*** THE RECORDS
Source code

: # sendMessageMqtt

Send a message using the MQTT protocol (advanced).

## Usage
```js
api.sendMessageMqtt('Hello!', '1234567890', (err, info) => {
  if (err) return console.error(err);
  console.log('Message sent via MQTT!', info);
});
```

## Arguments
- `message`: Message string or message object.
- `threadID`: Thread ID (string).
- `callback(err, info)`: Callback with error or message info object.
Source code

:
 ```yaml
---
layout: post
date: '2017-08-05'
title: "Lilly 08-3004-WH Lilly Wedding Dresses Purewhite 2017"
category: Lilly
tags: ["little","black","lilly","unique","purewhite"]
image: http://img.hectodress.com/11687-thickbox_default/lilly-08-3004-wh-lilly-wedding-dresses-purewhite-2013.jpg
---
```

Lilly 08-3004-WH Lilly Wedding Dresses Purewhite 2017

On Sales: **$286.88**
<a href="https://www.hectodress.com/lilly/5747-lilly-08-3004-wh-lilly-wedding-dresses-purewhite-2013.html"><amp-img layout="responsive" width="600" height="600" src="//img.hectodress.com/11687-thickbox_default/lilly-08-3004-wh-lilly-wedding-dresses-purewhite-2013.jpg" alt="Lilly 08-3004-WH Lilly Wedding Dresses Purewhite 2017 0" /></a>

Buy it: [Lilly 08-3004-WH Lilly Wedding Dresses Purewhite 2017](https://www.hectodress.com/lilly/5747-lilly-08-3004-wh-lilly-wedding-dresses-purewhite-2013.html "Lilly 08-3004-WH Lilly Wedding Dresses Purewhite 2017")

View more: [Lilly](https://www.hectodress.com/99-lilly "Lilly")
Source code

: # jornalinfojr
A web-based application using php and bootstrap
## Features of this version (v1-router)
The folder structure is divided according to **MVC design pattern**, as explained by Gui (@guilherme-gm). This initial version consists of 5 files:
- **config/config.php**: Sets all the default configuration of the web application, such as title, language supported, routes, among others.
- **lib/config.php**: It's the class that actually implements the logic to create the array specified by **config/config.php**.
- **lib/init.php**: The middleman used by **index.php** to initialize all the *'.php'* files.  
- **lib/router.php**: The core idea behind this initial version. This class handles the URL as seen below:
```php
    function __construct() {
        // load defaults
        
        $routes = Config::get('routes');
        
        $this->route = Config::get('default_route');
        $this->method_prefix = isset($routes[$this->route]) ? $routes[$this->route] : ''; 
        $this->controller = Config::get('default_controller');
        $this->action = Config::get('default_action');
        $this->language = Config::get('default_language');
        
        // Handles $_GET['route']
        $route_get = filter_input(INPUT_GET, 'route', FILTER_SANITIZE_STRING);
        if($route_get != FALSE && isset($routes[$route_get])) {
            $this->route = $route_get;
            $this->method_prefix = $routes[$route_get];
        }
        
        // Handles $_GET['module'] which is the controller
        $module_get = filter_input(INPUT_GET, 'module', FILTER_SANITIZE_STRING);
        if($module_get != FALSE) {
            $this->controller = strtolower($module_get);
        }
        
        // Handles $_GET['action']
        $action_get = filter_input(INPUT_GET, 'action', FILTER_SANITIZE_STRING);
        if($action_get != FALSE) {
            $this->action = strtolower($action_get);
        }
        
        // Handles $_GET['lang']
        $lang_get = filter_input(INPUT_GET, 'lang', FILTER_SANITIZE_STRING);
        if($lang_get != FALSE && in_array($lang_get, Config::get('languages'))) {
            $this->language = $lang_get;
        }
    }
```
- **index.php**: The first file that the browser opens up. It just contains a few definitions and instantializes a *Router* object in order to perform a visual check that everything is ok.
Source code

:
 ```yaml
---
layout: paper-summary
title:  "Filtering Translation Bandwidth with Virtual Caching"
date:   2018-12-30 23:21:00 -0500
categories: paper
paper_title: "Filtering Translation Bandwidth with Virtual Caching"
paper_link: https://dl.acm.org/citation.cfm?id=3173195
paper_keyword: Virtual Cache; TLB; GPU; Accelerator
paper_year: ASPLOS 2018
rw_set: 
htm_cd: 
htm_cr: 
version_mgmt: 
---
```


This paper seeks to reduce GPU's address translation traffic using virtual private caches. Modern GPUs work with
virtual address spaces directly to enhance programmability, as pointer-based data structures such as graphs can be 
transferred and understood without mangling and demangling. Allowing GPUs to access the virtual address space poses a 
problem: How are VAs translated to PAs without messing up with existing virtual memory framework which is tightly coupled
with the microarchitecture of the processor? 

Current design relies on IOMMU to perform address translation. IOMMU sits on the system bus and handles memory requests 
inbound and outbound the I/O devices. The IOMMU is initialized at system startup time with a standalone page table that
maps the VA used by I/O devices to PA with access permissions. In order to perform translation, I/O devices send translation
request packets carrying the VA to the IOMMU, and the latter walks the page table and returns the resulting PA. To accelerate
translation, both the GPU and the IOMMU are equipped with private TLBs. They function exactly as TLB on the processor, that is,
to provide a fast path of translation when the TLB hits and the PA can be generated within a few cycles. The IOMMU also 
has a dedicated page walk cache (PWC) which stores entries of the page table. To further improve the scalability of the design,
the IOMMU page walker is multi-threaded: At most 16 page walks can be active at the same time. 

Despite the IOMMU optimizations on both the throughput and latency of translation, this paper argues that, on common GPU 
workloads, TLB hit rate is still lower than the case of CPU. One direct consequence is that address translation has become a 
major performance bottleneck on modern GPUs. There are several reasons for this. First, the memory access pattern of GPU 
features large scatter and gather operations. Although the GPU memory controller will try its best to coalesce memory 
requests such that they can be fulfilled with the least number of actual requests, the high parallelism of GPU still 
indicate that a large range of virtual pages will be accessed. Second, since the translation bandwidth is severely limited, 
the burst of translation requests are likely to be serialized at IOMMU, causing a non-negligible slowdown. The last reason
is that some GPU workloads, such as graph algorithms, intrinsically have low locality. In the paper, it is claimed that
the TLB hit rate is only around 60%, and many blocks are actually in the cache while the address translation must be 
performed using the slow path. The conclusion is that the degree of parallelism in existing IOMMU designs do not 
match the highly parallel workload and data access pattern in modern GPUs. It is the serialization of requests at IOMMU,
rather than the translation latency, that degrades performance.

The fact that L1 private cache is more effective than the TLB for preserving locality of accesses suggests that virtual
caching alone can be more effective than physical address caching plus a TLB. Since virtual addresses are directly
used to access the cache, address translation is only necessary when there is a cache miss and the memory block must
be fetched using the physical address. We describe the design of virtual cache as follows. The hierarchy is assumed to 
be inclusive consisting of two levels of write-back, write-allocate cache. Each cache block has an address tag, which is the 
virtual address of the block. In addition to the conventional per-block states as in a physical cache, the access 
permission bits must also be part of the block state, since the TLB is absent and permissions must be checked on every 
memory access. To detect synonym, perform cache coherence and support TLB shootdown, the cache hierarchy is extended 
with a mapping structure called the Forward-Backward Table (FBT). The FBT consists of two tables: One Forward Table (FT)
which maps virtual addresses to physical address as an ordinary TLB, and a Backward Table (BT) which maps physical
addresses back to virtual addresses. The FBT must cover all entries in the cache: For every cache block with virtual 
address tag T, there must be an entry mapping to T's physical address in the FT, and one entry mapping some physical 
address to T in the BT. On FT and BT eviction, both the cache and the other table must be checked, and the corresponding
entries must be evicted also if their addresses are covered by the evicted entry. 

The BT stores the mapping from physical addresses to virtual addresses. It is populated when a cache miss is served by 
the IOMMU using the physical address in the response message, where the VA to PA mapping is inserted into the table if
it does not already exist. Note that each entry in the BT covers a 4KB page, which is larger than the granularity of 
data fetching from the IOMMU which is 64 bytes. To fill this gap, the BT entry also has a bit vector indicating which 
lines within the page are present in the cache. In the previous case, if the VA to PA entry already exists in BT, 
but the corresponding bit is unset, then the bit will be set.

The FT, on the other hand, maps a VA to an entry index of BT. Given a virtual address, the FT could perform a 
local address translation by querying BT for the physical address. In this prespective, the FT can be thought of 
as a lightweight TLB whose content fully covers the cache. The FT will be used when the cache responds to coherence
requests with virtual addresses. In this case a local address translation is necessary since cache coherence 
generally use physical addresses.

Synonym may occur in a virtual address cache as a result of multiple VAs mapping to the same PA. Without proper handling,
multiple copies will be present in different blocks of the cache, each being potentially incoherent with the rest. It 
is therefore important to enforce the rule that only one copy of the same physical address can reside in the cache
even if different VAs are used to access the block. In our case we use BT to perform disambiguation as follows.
******
§ **WHAT YOU WILL DO**: Once the line containing "## Features of this version (v1-router)" has been retyped, stop. Begin at the first line of the material and reproduce every line up to it exactly.

§ **TASK RESULT**:
Source code

: # sendMessageMqtt

Send a message using the MQTT protocol (advanced).

## Usage
```js
api.sendMessageMqtt('Hello!', '1234567890', (err, info) => {
  if (err) return console.error(err);
  console.log('Message sent via MQTT!', info);
});
```

## Arguments
- `message`: Message string or message object.
- `threadID`: Thread ID (string).
- `callback(err, info)`: Callback with error or message info object.
Source code

:
 ```yaml
---
layout: post
date: '2017-08-05'
title: "Lilly 08-3004-WH Lilly Wedding Dresses Purewhite 2017"
category: Lilly
tags: ["little","black","lilly","unique","purewhite"]
image: http://img.hectodress.com/11687-thickbox_default/lilly-08-3004-wh-lilly-wedding-dresses-purewhite-2013.jpg
---
```

Lilly 08-3004-WH Lilly Wedding Dresses Purewhite 2017

On Sales: **$286.88**
<a href="https://www.hectodress.com/lilly/5747-lilly-08-3004-wh-lilly-wedding-dresses-purewhite-2013.html"><amp-img layout="responsive" width="600" height="600" src="//img.hectodress.com/11687-thickbox_default/lilly-08-3004-wh-lilly-wedding-dresses-purewhite-2013.jpg" alt="Lilly 08-3004-WH Lilly Wedding Dresses Purewhite 2017 0" /></a>

Buy it: [Lilly 08-3004-WH Lilly Wedding Dresses Purewhite 2017](https://www.hectodress.com/lilly/5747-lilly-08-3004-wh-lilly-wedding-dresses-purewhite-2013.html "Lilly 08-3004-WH Lilly Wedding Dresses Purewhite 2017")

View more: [Lilly](https://www.hectodress.com/99-lilly "Lilly")
Source code

: # jornalinfojr
A web-based application using php and bootstrap
## Features of this version (v1-router)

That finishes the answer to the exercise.